For apps, the homescreen is where ‘staying up’ matters. As one startup entrepreneur says: ‘ If You Aren’t On My Homescreen, Your App Is Probably a Tombstone’. My homescreen is where I keep my EVERY DAMN DAY apps. Page two is for the optional, lesser-used ones. When I need to transfer cash, or check the weather in another country, or find an organic alpaca fur pashmina on Etsy, I go to page two. I think Safari is somewhere on page two, in a folder with the compass and that ugly yellow notepad.

Page two is like purgatory. Some apps may never leave. If I find myself using an app enough, it may achieve homescreen immortality. The rest risk tumbling into oblivion during periodic r-app-tures.

For the record, this is my phone’s homescreen. What’s interesting to me, as a journalist, is that there isn’t a single news app on there. There’s a few on page two, in a folder, but really, there’s only one news app I need. It’s Tweetbot. For ‘content’, I tend to scan Feedly, or LinkedIn. I have a nice stack of subscriptions on YouTube, which I often scan when I’m sitting, erm, on the loo. That’s right, zeFrank. You and me, buddy. True facts. But news apps? Never gonna make page one. News from one single news outlet? Why would I restrict myself like that, when I follow them all on Twitter, and access them via Tweetbot? (I do recognise that because I watch news all day, I’m an edge case, but still…).

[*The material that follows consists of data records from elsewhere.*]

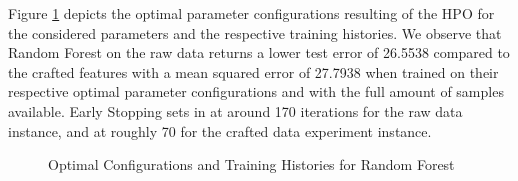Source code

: Figure \ref{fig:RF_Optimal} depicts the optimal parameter configurations resulting of the HPO for the considered parameters and the respective training histories. We observe that Random Forest on the raw data returns a lower test error of 26.5538 compared to the crafted features with a mean squared error of 27.7938 when trained on their respective optimal parameter configurations and with the full amount of samples available. Early Stopping sets in at around 170 iterations for the raw data instance, and at roughly 70 for the crafted data experiment instance. 
\begin{figure}[h]
	\centering
	\caption{Optimal Configurations and Training Histories for Random Forest}
	\label{fig:RF_Optimal}
\end{figure}

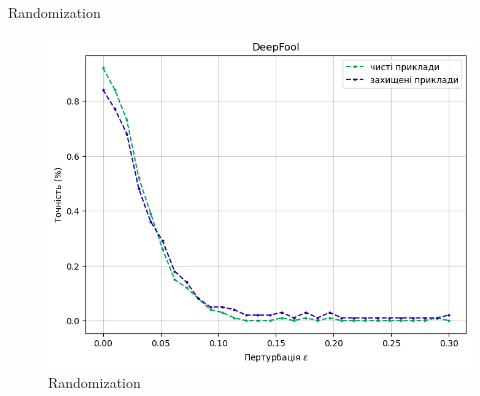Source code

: \documentclass[aspectratio=169]{beamer}
\begin{document}
\begin{frame}{Randomization}
\begin{figure}[!htb]
			\endminipage
			\includegraphics[width=1\textwidth]{../CourseWorkLatex/resources/deepfool_rand_defence.png}
			\endminipage\hfill
			\caption{Randomization}
			\label{fig:randomization}
		\end{figure}
	\end{frame}

\end{document}
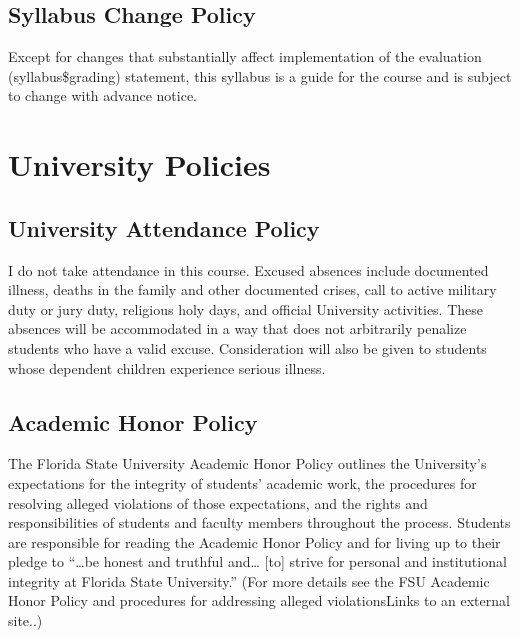 \documentclass[10pt,]{article}
\begin{document}
\hypertarget{syllabus-change-policy}{%
\subsection{Syllabus Change Policy}\label{syllabus-change-policy}}

Except for changes that substantially affect implementation of the
evaluation (syllabus\$grading) statement, this syllabus is a guide for
the course and is subject to change with advance notice.

\hypertarget{university-policies}{%
\section{University Policies}\label{university-policies}}

\hypertarget{university-attendance-policy}{%
\subsection{University Attendance
Policy}\label{university-attendance-policy}}

I do not take attendance in this course. Excused absences include
documented illness, deaths in the family and other documented crises,
call to active military duty or jury duty, religious holy days, and
official University activities. These absences will be accommodated in a
way that does not arbitrarily penalize students who have a valid excuse.
Consideration will also be given to students whose dependent children
experience serious illness.

\hypertarget{academic-honor-policy}{%
\subsection{Academic Honor Policy}\label{academic-honor-policy}}

The Florida State University Academic Honor Policy outlines the
University's expectations for the integrity of students' academic work,
the procedures for resolving alleged violations of those expectations,
and the rights and responsibilities of students and faculty members
throughout the process. Students are responsible for reading the
Academic Honor Policy and for living up to their pledge to ``\ldots be
honest and truthful and\ldots{} {[}to{]} strive for personal and
institutional integrity at Florida State University.'' (For more details
see the FSU Academic Honor Policy and procedures for addressing alleged
violationsLinks to an external site..)
\end{document}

Developing a news app? Oh, behave.

What prompted this line of thought was the news that Anthony De Rosa, Reuters’ outgoing social media editor, is to move to Cir.ca. Circa markets itself as the best way to read news on your phone - ‘news, re-imagined’. Circa made it to page two of my phone at one stage, then ended up in a folder. Some time around the end of 2012, it felt the cold steel of the axe against its neck. It’s back now and, to be fair, it looks great - a colleague says it’s as close to AMAZEBALLS as a news app has achieved. But I’m still not sure it matches my news-reading behaviours.

Mobile news apps are funny things. I’ve been involved in two so far, neither of which met with success. One became obsolete as our business changed. The other was meant to enable citizen journalists to share video with a news organisation - ours. It suffered from some bad off-the-rack tech, but also a misalignment with behaviours.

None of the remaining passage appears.